The city manager announced the resignation at the March 15 city council meeting with no additional details. It was downplayed as old news – as it was for the council by that time.
In work session March 15, Public Works director Daryl Braithewaite asked for a storm water fee increase. She requested that the $55 base rate go up to $92 next year. She said her department needs a $696,6000 budget in 2018 to meet new state requirements. The base rate would provide only $414,000.
New requirements include capital projects treatment systems ($230,000), system maintenance and enhancements ($130,000), evaluation of impervious areas ($30,000), annual water quality testing ($15,000),
Stormwater fees are levied by the city, not part of the tax system. Homeowners and business pay a fee based on their property’s impervious area square footage. Single family homes are charged at a lower rate than commercial, multi-family or institutional property. The highest payer is Washington Adventist Hospital which paid $14,290 last year.
Good and bad
Mayor Kate Stewart had good and bad news, she said. The proposed county budget included funding for Piney Branch Pool, but not for paramedic at city’s fire station. This will be discouraging to those concerned that Washington Adventist Hospital’s future move from the city will leave it with no emergency care facility or personnel. There is hope that, pending state legislation that would allow it (and make it profitable for the hospital), WAH will leave a stand-alone emergency care facility in the city. But, that’s not a sure thing.

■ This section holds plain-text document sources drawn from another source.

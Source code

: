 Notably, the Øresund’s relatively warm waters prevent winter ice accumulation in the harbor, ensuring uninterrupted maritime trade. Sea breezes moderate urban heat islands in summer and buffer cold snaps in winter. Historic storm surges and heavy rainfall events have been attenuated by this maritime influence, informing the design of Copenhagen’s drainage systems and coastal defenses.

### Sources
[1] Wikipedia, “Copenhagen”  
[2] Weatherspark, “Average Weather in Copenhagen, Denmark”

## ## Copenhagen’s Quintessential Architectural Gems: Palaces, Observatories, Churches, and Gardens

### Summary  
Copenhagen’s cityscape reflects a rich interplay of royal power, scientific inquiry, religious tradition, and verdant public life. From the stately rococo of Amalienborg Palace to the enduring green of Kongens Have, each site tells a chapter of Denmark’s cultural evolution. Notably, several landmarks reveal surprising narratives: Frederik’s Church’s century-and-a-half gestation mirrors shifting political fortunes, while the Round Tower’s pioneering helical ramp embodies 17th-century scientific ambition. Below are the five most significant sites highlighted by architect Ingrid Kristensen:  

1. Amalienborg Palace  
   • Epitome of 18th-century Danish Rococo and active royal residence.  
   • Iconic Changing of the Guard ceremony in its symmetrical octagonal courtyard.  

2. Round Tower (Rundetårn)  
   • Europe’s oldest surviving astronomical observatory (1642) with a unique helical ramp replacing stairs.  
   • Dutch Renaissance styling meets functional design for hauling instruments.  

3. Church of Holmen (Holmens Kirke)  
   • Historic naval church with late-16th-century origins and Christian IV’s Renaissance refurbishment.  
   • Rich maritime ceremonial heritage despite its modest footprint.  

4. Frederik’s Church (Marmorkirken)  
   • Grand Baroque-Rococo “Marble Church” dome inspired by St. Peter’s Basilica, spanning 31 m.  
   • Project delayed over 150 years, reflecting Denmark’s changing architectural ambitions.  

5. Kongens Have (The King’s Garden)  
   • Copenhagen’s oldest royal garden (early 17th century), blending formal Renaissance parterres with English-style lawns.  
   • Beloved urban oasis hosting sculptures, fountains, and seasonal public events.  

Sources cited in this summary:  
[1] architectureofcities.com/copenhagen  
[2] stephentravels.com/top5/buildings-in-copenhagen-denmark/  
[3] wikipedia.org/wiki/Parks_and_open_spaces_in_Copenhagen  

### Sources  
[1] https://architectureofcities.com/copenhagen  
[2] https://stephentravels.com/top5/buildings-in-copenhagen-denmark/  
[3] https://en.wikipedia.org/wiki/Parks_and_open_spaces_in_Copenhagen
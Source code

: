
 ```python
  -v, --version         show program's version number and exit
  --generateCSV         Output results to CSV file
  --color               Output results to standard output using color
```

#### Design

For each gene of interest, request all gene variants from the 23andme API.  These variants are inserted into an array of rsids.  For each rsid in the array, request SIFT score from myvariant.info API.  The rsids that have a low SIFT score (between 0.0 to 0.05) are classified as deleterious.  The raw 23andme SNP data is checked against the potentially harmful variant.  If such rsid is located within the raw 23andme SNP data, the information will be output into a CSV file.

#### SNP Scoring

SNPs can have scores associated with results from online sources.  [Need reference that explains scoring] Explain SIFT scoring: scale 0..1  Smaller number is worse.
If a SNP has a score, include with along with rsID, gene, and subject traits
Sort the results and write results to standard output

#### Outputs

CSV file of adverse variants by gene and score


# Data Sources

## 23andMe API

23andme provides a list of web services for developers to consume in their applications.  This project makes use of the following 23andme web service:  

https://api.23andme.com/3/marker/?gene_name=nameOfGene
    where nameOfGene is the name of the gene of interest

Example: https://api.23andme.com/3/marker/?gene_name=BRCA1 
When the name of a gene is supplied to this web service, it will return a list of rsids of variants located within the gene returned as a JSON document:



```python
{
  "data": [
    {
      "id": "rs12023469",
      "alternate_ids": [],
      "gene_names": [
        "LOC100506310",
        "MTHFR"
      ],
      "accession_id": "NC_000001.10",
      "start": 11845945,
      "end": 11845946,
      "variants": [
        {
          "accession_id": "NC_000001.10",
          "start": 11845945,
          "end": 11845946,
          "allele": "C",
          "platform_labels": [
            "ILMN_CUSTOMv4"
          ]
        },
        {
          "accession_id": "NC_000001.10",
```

At least we have a few years to go before WAH leaves – enough time to re-apply for a paramedic.
A number of citizens told the council they had concerns about Montgomery College’s master plan. They said there hasn’t been enough community participation the process. The college campus is in Takoma Park’s Ward 1, cheek-to-cheek with an historical residential neighborhood, which is not happy with the prospect of taller, closer buildings next door.
Most constituents were thinking about snow but at least one was wondering what the city plans do about Zika-bearing mosquitoes. Perhaps the constituent’s concern was sparked by the news, as reported in the Washington Post, that DC screwed up Zika tests last winter. Mabe it is not so much DC’s screw-up as the reminder that, yes, there is Zika in DC, just a mosquito-flight away from Takoma Park.
Councilmember Tim Male announced that he no longer works at White House, which means he has no need to recuse himself or stay mum when discussing certain subjects or votes. “I can finally speak my mind”
Oh, yes, there was a vote! It was a consent agenda vote, which means they consolidate two or more no-brainer, no-discussion-needed, sure-to-pass voting items and vote “aye” on all at once. This one had committee appointments and city equipment purchases and such-like.